Krakowiak called for a recess of the meeting despite protests from Berkowitz, Tosta and Bell, who wanted time during the meeting to talk about Proposition 1.
The three used the recess to speak to residents from the dais as the other four councilmembers left their seats.
Berkowitz said that it was not proper for a city council to send constitutional rights onto a ballot to be voted on.
“We should have challenged the petitions in the courts instead,” she said.
Tosta defended the City Council’s January decision to become a sanctuary city.
“I’m very troubled that outside interests have come into our community and divided our community with hatred and fear mongering,” Tosta said.
Supporters of the initiative argued that the status is ultimately symbolic. The Burien Police Department is operated by the King County Sheriff’s Office, which already is working under similar sanctuary policies.

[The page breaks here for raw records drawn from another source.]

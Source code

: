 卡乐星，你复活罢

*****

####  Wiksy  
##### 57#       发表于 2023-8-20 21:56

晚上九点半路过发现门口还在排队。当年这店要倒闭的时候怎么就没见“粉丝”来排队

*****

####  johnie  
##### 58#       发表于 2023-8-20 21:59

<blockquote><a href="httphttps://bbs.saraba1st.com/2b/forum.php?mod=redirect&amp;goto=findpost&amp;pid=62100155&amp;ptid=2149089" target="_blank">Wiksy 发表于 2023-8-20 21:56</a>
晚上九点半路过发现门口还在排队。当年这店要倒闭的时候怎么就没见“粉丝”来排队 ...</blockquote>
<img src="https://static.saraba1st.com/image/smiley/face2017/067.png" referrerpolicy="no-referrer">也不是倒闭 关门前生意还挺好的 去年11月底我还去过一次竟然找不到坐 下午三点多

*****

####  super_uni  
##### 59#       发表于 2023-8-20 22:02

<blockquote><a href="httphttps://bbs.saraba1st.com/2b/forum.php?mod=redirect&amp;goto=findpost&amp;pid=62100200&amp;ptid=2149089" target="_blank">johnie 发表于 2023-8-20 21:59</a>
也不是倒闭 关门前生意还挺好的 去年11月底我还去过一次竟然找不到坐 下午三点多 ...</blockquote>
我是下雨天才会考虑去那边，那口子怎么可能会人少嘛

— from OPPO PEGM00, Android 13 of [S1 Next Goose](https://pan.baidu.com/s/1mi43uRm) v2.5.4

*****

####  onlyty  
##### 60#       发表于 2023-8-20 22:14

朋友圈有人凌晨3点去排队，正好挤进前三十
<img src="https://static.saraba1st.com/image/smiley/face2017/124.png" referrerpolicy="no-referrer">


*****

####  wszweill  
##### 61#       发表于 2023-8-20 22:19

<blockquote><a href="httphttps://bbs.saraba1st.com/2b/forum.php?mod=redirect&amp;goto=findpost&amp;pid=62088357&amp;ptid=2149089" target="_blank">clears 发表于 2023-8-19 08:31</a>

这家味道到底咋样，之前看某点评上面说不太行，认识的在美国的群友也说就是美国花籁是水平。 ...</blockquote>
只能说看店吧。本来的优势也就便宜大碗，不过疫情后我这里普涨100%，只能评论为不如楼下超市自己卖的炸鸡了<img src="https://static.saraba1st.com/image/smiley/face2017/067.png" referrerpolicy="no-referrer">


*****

But the Burien ordinance goes further, barring all city staff from inquiring about immigration status and includes religion as well.
Burien resident Monse Padilla, who spent a decade working on immigration issues, said that local ordinances empower local governments to act.
“Deportation cases can be opposed because local governments intervene,” she said.
Even if it was symbolic, the symbol has caused a sharp divide that is felt across generations.
One Latino youth, perhaps in middle school, approached the microphone during public comment to share his own prepared remarks. But as soon as he reached the podium, he turned and left in tears.